Dataset entries

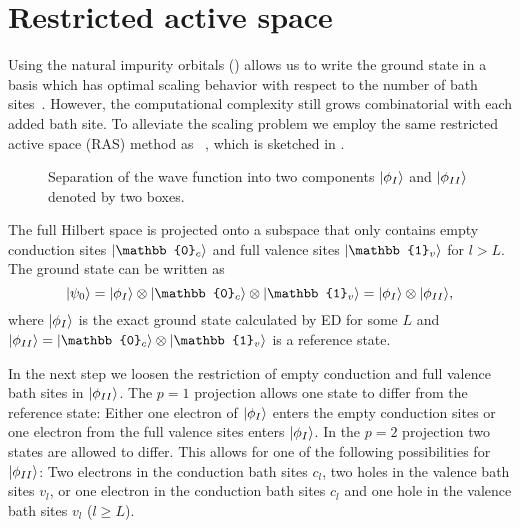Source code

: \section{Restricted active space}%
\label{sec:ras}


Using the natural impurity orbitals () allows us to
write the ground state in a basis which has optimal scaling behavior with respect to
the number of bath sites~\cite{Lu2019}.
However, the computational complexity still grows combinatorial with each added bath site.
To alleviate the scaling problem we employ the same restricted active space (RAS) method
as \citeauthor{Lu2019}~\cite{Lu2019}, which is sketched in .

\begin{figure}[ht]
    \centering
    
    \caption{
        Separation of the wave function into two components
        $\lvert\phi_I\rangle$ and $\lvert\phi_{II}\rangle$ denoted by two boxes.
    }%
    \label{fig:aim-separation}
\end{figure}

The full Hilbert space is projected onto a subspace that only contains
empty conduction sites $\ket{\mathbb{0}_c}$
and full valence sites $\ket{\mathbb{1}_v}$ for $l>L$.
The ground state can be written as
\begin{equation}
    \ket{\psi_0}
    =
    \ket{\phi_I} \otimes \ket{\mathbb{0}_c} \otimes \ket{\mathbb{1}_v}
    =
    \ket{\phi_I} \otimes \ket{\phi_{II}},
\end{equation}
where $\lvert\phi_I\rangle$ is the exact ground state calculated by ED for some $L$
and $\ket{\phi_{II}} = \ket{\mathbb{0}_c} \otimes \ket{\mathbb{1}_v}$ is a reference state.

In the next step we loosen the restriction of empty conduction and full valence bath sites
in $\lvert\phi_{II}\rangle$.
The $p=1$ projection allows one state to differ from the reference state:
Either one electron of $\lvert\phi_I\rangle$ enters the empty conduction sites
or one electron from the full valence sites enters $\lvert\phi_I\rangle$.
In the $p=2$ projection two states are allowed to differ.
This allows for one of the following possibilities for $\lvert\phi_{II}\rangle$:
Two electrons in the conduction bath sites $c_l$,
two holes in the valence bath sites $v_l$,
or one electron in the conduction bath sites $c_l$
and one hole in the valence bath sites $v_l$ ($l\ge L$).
...
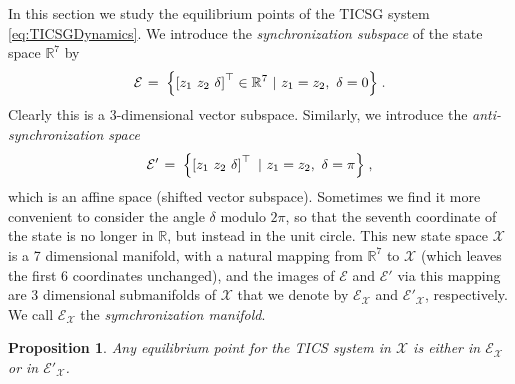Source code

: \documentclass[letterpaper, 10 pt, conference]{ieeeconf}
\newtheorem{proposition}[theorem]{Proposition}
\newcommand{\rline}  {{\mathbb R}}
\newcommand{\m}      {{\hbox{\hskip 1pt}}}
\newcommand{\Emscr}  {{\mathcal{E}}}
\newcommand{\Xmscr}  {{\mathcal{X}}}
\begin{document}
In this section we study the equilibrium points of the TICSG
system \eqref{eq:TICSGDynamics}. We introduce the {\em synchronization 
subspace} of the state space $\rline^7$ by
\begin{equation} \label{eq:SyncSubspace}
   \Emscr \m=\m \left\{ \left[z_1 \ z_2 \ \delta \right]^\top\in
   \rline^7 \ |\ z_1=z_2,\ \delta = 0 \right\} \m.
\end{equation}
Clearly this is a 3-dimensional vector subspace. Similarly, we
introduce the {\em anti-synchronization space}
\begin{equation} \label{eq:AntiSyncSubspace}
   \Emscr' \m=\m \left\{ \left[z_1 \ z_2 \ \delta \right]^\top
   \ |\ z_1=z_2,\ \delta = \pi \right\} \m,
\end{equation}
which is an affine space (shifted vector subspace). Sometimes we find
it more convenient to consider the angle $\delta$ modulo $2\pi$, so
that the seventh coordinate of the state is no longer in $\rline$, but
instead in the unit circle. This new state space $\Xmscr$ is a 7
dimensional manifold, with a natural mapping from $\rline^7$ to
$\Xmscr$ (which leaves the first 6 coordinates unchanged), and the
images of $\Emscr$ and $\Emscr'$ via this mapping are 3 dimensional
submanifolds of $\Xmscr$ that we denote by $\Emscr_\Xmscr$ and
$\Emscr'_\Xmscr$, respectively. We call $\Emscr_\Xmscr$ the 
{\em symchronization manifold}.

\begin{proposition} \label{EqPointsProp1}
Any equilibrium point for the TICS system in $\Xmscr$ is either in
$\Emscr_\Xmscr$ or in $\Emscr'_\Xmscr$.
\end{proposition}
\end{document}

## Directions
Of the entries above, repeat exactly the lines from the line with "write the ground" through the line with "and one hole", both of them included.

## Reply to the task
write the ground state in a basis which has optimal scaling behavior with respect to
the number of bath sites~\cite{Lu2019}.
However, the computational complexity still grows combinatorial with each added bath site.
To alleviate the scaling problem we employ the same restricted active space (RAS) method
as \citeauthor{Lu2019}~\cite{Lu2019}, which is sketched in .

\begin{figure}[ht]
    \centering
    
    \caption{
        Separation of the wave function into two components
        $\lvert\phi_I\rangle$ and $\lvert\phi_{II}\rangle$ denoted by two boxes.
    }%
    \label{fig:aim-separation}
\end{figure}

The full Hilbert space is projected onto a subspace that only contains
empty conduction sites $\ket{\mathbb{0}_c}$
and full valence sites $\ket{\mathbb{1}_v}$ for $l>L$.
The ground state can be written as
\begin{equation}
    \ket{\psi_0}
    =
    \ket{\phi_I} \otimes \ket{\mathbb{0}_c} \otimes \ket{\mathbb{1}_v}
    =
    \ket{\phi_I} \otimes \ket{\phi_{II}},
\end{equation}
where $\lvert\phi_I\rangle$ is the exact ground state calculated by ED for some $L$
and $\ket{\phi_{II}} = \ket{\mathbb{0}_c} \otimes \ket{\mathbb{1}_v}$ is a reference state.

In the next step we loosen the restriction of empty conduction and full valence bath sites
in $\lvert\phi_{II}\rangle$.
The $p=1$ projection allows one state to differ from the reference state:
Either one electron of $\lvert\phi_I\rangle$ enters the empty conduction sites
or one electron from the full valence sites enters $\lvert\phi_I\rangle$.
In the $p=2$ projection two states are allowed to differ.
This allows for one of the following possibilities for $\lvert\phi_{II}\rangle$:
Two electrons in the conduction bath sites $c_l$,
two holes in the valence bath sites $v_l$,
or one electron in the conduction bath sites $c_l$
and one hole in the valence bath sites $v_l$ ($l\ge L$).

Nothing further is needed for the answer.